[ 
https://issues.apache.org/jira/browse/HDDS-10798?page=com.atlassian.jira.plugin.system.issuetabpanels:comment-tabpanel&focusedCommentId=17886264#comment-17886264
 ] 

Tsz-wo Sze edited comment on HDDS-10798 at 10/2/24 11:24 PM:
-------------------------------------------------------------

For the cluster with HDDS-10546 but without HDDS-10798, OM leader can remain 
not ready indefinitely. Below are some details:
 - Step 0: OM startup
{code:java}
ratisApplied:  9  // the applied index in Ratis
ozoneApplied:  9  // the applied index in Ozone
lastSkipped : -1  // the last index skipped in notifyTermIndexUpdated(..)
lastNotified: -1  // the last index passed to notifyTermIndexUpdated(..)
{code}

 - Step 1: applyTransaction(logEntryIndex=10)
{code:java}
double buffer: 10
ozoneApplied : 9       // unchanged: double buffer is not yet flushed
ratisApplied : 9 -> 10 // see Note 1 below
{code}

 ** Note 1: ratisApplied and ozoneApplied can be different due to the OM double 
buffer. In OzoneManagerStateMachine.applyTransaction(..), it stores the 
transaction to the double buffer (instead of applying it) and then return 
complete to ratis. As a result, ratisApplied will be incremented but 
ozoneApplied will not until double buffer flush.
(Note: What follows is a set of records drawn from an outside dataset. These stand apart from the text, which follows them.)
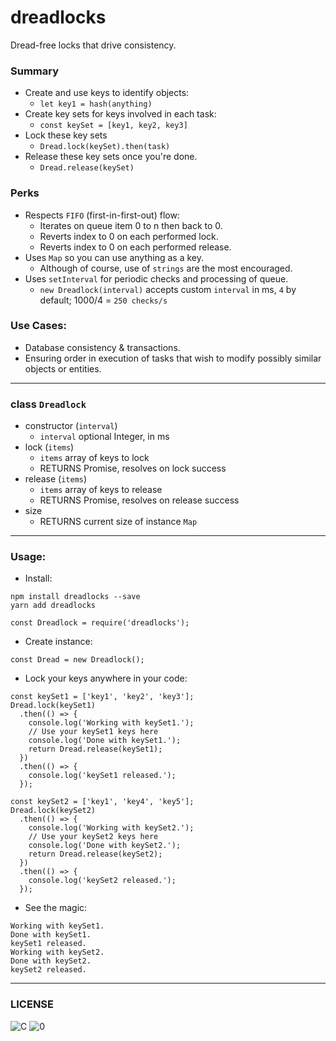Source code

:# dreadlocks
Dread-free locks that drive consistency.

### Summary

* Create and use keys to identify objects:
  * `let key1 = hash(anything)`
* Create key sets for keys involved in each task:
  * `const keySet = [key1, key2, key3]`
* Lock these key sets
  * `Dread.lock(keySet).then(task)`
* Release these key sets once you're done.
  * `Dread.release(keySet)`

### Perks

* Respects `FIFO` (first-in-first-out) flow:
  * Iterates on queue item 0 to n then back to 0.
  * Reverts index to 0 on each performed lock.
  * Reverts index to 0 on each performed release.
* Uses `Map` so you can use anything as a key.
  * Although of course, use of `strings` are the most encouraged.
* Uses `setInterval` for periodic checks and processing of queue.
  * `new Dreadlock(interval)` accepts custom `interval` in ms, `4` by default; 1000/4 = `250 checks/s`

### Use Cases:

* Database consistency & transactions.
* Ensuring order in execution of tasks that wish to modify possibly similar objects or entities.

---

### class `Dreadlock`
* constructor (`interval`)
  * `interval` optional Integer, in ms
* lock (`items`)
  * `items` array of keys to lock
  * RETURNS Promise, resolves on lock success
* release (`items`)
  * `items` array of keys to release
  * RETURNS Promise, resolves on release success
* size
  * RETURNS current size of instance `Map`
---

### Usage:

* Install:
```
npm install dreadlocks --save
yarn add dreadlocks
```
```
const Dreadlock = require('dreadlocks');
```

* Create instance:
```
const Dread = new Dreadlock();
```

* Lock your keys anywhere in your code:
```
const keySet1 = ['key1', 'key2', 'key3'];
Dread.lock(keySet1)
  .then(() => {
    console.log('Working with keySet1.');
    // Use your keySet1 keys here
    console.log('Done with keySet1.');
    return Dread.release(keySet1);
  })
  .then(() => {
    console.log('keySet1 released.');
  });
```
```
const keySet2 = ['key1', 'key4', 'key5'];
Dread.lock(keySet2)
  .then(() => {
    console.log('Working with keySet2.');
    // Use your keySet2 keys here
    console.log('Done with keySet2.');
    return Dread.release(keySet2);
  })
  .then(() => {
    console.log('keySet2 released.');
  });
```
* See the magic:
```
Working with keySet1.
Done with keySet1.
keySet1 released.
Working with keySet2.
Done with keySet2.
keySet2 released.
```

---

### LICENSE

![C](https://upload.wikimedia.org/wikipedia/commons/8/84/Public_Domain_Mark_button.svg) ![0](https://upload.wikimedia.org/wikipedia/commons/6/69/CC0_button.svg)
 - Step 2: OM becomes the Leader and writes STARTUP_ENTRY with index=11
{code:java}
Ratis apply: STARTUP_ENTRY with index=11 // see Note 2 below
  ratisApplied : 10 -> 11
notifyTermIndexUpdated(newIndex=11)
  lastSkipped  : -1 -> 10 // see Note 3 below
  lastNotified : -1 -> 11
updateLastAppliedTermIndex? no since lastNotified(11) - ozoneApplied(9) != 1
{code}

 ** Note 2: The type of STARTUP_ENTRY is CONF_ENTRY_TYPE.
 ** Note 3: Only the indices of non-state machine log entries will be passed to 
notifyTermIndexUpdated(..). Suppose the indices passed to 
notifyTermIndexUpdated(..) are
{code:java}
204, (), 206, (), (), 209, 210.  {code}
Then, lastSkipped will be 208 and lastNotified will be 210.

 - Step 3: (optional)
{code:java}
Ratis apply: META_ENTRY with index=12
  ratisApplied : 11 -> 12
notifyTermIndexUpdated(newIndex=12)
  lastSkipped  : 10 [unchanged: newIndex(12) - lastNotified(11) = 1]
  lastNotified : 11 -> 12
updateLastAppliedTermIndex? no since lastNotified(12) - ozoneApplied(9) != 1
{code}

 - Step 4: BUG
{code:java}
Doube buffer flush: 10
updateLastAppliedIndex(newTermIndex=10)
  C1: newTermIndex(10) < lastNotified(12) is true
  C2: ozoneApplied(9) >= lastSkipped(10) is false
    newTermIndex: 10 (unchanged)
  ozoneApplied : 9 -> 10
  The Leader remains not ready since ozoneApplied(9) < STARTUP_ENTRY(11)
{code}

 - Step 4': FIX, in C2, use newTermIndex instead of ozoneApplied
{code:java}
Doube buffer flush: 10
updateLastAppliedIndex(newTermIndex=10)
  C1: newTermIndex(10) < lastNotified(12) is true
  C2: newTermIndex(10) >= lastSkipped(10) is true
    newTermIndex: 10 -> 12
  ozoneApplied : 9 -> 12
  The Leader becomes ready since ozoneApplied(12) >= STARTUP_ENTRY(11)
{code}


was (Author: szetszwo):
For the cluster with HDDS-10546 but without HDDS-10798, OM leader can remain 
not ready indefinitely. Below are some details:
 - Step 0: OM startup
{code:java}
ratisApplied:  9  // the applied index in Ratis
ozoneApplied:  9  // the applied index in Ozone
lastSkipped : -1  // the last index skipped in notifyTermIndexUpdated(..)
lastNotified: -1  // the last index passed to notifyTermIndexUpdated(..)
{code}
 - Step 1: applyTransaction(logEntryIndex=10)
{code:java}
double buffer: 10
ozoneApplied : 9 [unchanged: double buffer is not yet flushed]
ratisApplied : 9 -> 10
{code}
-* Note 1: ratisApplied and ozoneApplied can be different due to the OM double 
buffer.  In OzoneManagerStateMachine.applyTransaction(..), it stores the 
transaction to the double buffer (instead of applying it) and then return 
complete to ratis.  As a result, ratisApplied will be incremented but 
ozoneApplied will not until double buffer flush.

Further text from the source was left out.